Automated sepsis warnings have huge potential, Singh says, because key symptoms of the condition, such as low blood pressure, can have other causes, making it difficult for staff to spot early. Starting sepsis treatment such as antibiotics just an hour sooner can make a big difference to patient survival. Hospital administrators often take special interest in sepsis response, in part because it contributes to US government hospital ratings.
Singh runs a lab at Michigan researching applications of machine learning to patient care. He got curious about Epic’s sepsis warning system after being asked to chair a committee at the university’s health system created to oversee uses of machine learning.
As Singh learned more about the tools in use at Michigan and other health systems, he became concerned that they mostly came from vendors that disclosed little about how they worked or performed.
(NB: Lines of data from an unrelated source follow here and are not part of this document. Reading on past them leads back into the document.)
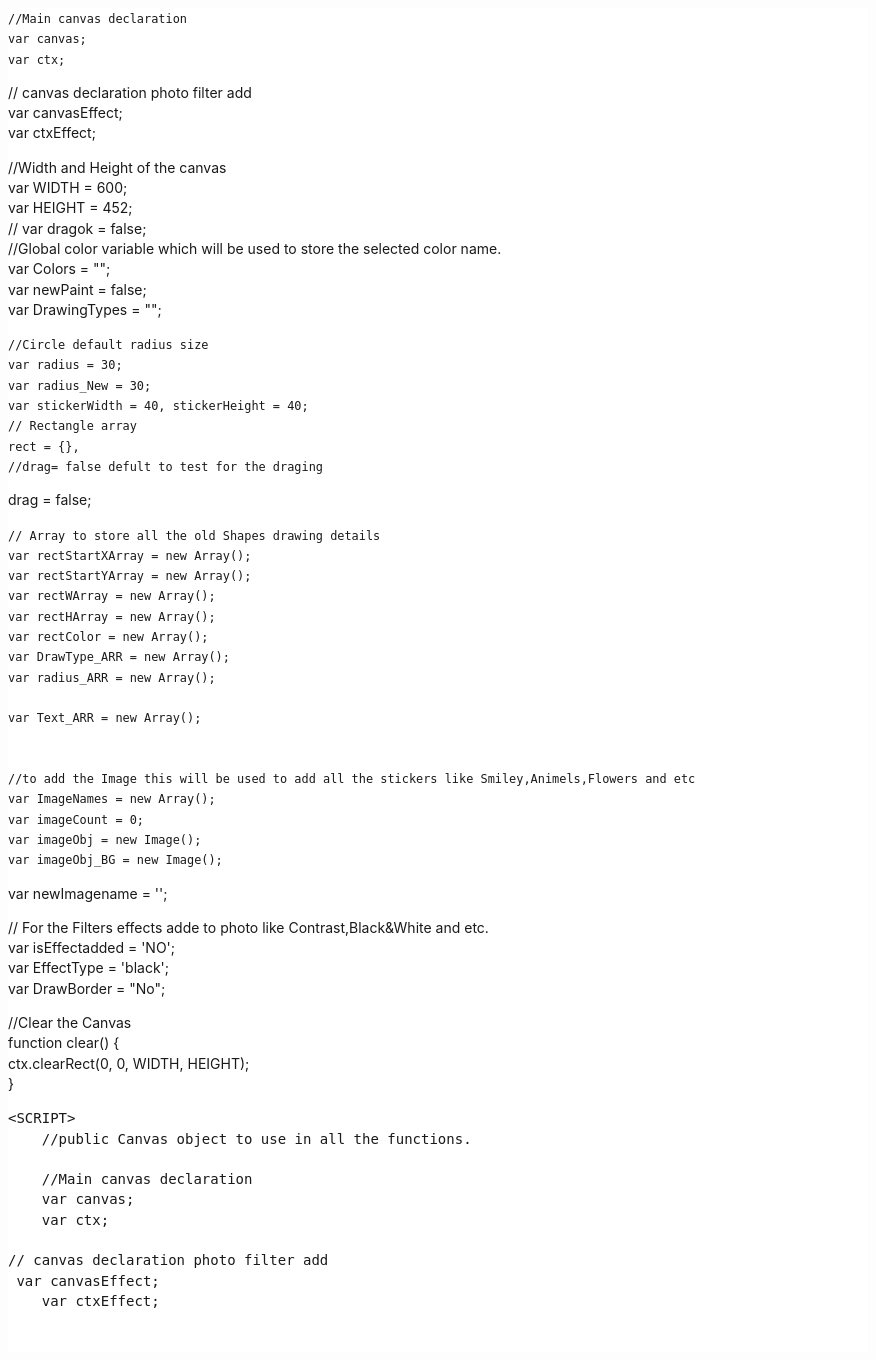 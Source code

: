     //Main canvas declaration   
    var canvas;  
    var ctx;  
  
// canvas declaration photo filter add  
 var canvasEffect;  
    var ctxEffect;  
  
//Width and Height of the canvas  
    var WIDTH = 600;  
    var HEIGHT = 452;  
    //    var dragok = false;  
    //Global color variable which will be used to store the selected color name.  
    var Colors = &quot;&quot;;  
    var newPaint = false;  
    var DrawingTypes = &quot;&quot;;  
  
    //Circle default radius size  
    var radius = 30;  
    var radius_New = 30;  
    var stickerWidth = 40, stickerHeight = 40;  
    // Rectangle array  
    rect = {},  
    //drag= false defult to test for the draging  
drag = false;  
  
    // Array to store all the old Shapes drawing details  
    var rectStartXArray = new Array();  
    var rectStartYArray = new Array();  
    var rectWArray = new Array();  
    var rectHArray = new Array();  
    var rectColor = new Array();  
    var DrawType_ARR = new Array();  
    var radius_ARR = new Array();  
  
    var Text_ARR = new Array();  
  
      
    //to add the Image this will be used to add all the stickers like Smiley,Animels,Flowers and etc  
    var ImageNames = new Array();  
    var imageCount = 0;  
    var imageObj = new Image();  
    var imageObj_BG = new Image();  
var newImagename = '';  
  
// For the Filters effects adde to photo like Contrast,Black&amp;White and etc.  
    var isEffectadded = 'NO';  
    var EffectType = 'black';  
    var DrawBorder = &quot;No&quot;;  
  
//Clear the Canvas  
function clear() {  
        ctx.clearRect(0, 0, WIDTH, HEIGHT);  
    }  </pre>
<div class="preview">
<pre class="js">&lt;SCRIPT&gt;&nbsp;&nbsp;&nbsp;
&nbsp;&nbsp;&nbsp;&nbsp;<span class="js__sl_comment">//public&nbsp;Canvas&nbsp;object&nbsp;to&nbsp;use&nbsp;in&nbsp;all&nbsp;the&nbsp;functions.&nbsp;&nbsp;</span>&nbsp;
&nbsp;&nbsp;&nbsp;
&nbsp;&nbsp;&nbsp;&nbsp;<span class="js__sl_comment">//Main&nbsp;canvas&nbsp;declaration&nbsp;&nbsp;&nbsp;</span>&nbsp;
&nbsp;&nbsp;&nbsp;&nbsp;<span class="js__statement">var</span>&nbsp;canvas;&nbsp;&nbsp;&nbsp;
&nbsp;&nbsp;&nbsp;&nbsp;<span class="js__statement">var</span>&nbsp;ctx;&nbsp;&nbsp;&nbsp;
&nbsp;&nbsp;&nbsp;
<span class="js__sl_comment">//&nbsp;canvas&nbsp;declaration&nbsp;photo&nbsp;filter&nbsp;add&nbsp;&nbsp;</span>&nbsp;
&nbsp;<span class="js__statement">var</span>&nbsp;canvasEffect;&nbsp;&nbsp;&nbsp;
&nbsp;&nbsp;&nbsp;&nbsp;<span class="js__statement">var</span>&nbsp;ctxEffect;&nbsp;&nbsp;&nbsp;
His own system had a license to use Epic’s sepsis prediction model, which the company told customers was highly accurate. But there had been no independent validation of its performance.
Singh and Michigan colleagues tested Epic’s prediction model on records for nearly 30,000 patients covering almost 40,000 hospitalizations in 2018 and 2019. The researchers noted how often Epic’s algorithm flagged people who developed sepsis as defined by the CDC and the Centers for Medicare and Medicaid Services. And they compared the alerts that the system would have triggered with sepsis treatments logged by staff, who did not see Epic sepsis alerts for patients included in the study.
The researchers say their results suggest Epic’s system wouldn’t make a hospital much better at catching sepsis and could burden staff with unnecessary alerts. The company’s algorithm did not identify two-thirds of the roughly 2,500 sepsis cases in the Michigan data. It would have alerted for 183 patients who developed sepsis but had not been given timely treatment by staff.